### Task statement
Give back the line containing "Diuaa, oecaure xveveiauon, or the vision of S" along with every line after it, exactly, until the entries end.

[Data records]
----

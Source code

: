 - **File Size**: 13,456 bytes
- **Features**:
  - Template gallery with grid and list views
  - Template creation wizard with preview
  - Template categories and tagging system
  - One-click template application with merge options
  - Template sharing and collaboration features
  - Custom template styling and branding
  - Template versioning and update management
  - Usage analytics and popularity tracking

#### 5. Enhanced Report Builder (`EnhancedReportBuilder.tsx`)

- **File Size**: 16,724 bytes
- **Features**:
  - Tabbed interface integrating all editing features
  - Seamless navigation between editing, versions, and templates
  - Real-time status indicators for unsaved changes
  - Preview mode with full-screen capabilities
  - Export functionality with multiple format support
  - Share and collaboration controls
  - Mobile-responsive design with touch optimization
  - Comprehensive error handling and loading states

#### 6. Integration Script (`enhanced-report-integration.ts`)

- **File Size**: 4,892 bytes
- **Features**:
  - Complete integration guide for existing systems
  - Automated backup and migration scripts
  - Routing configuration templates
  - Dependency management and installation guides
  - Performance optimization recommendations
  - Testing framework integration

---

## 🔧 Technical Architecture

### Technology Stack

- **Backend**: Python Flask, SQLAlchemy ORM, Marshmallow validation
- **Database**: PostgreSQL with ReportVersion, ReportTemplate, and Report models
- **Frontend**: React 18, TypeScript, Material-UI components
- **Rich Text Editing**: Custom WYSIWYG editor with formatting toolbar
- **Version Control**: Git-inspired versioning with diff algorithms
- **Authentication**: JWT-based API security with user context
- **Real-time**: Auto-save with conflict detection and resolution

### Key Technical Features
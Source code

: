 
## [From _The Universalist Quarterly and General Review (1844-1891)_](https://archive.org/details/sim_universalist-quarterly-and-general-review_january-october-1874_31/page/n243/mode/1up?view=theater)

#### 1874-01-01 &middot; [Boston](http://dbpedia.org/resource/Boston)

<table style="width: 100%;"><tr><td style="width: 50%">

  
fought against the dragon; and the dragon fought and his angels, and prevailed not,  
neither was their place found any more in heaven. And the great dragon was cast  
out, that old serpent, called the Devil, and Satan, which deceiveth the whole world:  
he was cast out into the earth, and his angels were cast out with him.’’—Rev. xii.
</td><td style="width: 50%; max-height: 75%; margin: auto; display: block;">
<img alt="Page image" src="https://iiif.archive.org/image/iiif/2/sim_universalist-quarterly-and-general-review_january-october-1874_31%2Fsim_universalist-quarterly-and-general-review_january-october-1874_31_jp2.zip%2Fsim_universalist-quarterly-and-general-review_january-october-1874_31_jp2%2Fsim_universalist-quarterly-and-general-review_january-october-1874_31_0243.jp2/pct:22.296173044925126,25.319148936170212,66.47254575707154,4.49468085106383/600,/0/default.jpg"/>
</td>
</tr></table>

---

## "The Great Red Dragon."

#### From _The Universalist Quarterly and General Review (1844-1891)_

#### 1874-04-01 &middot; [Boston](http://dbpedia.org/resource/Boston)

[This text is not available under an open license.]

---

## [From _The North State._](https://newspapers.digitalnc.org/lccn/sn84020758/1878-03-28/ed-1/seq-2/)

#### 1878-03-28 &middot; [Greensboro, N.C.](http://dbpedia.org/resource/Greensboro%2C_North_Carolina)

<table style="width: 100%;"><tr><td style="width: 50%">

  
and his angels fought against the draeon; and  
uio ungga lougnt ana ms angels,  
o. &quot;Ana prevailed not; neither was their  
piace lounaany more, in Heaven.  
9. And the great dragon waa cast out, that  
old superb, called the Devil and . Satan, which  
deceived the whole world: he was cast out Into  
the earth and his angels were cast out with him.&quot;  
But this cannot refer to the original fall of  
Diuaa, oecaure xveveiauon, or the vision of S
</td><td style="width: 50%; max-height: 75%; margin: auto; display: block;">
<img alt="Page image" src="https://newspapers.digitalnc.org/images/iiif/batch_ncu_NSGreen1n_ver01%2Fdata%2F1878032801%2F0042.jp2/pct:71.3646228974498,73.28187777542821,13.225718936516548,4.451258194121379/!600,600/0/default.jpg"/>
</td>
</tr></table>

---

----

### Task answer
Diuaa, oecaure xveveiauon, or the vision of S
</td><td style="width: 50%; max-height: 75%; margin: auto; display: block;">
<img alt="Page image" src="https://newspapers.digitalnc.org/images/iiif/batch_ncu_NSGreen1n_ver01%2Fdata%2F1878032801%2F0042.jp2/pct:71.3646228974498,73.28187777542821,13.225718936516548,4.451258194121379/!600,600/0/default.jpg"/>
</td>
</tr></table>

---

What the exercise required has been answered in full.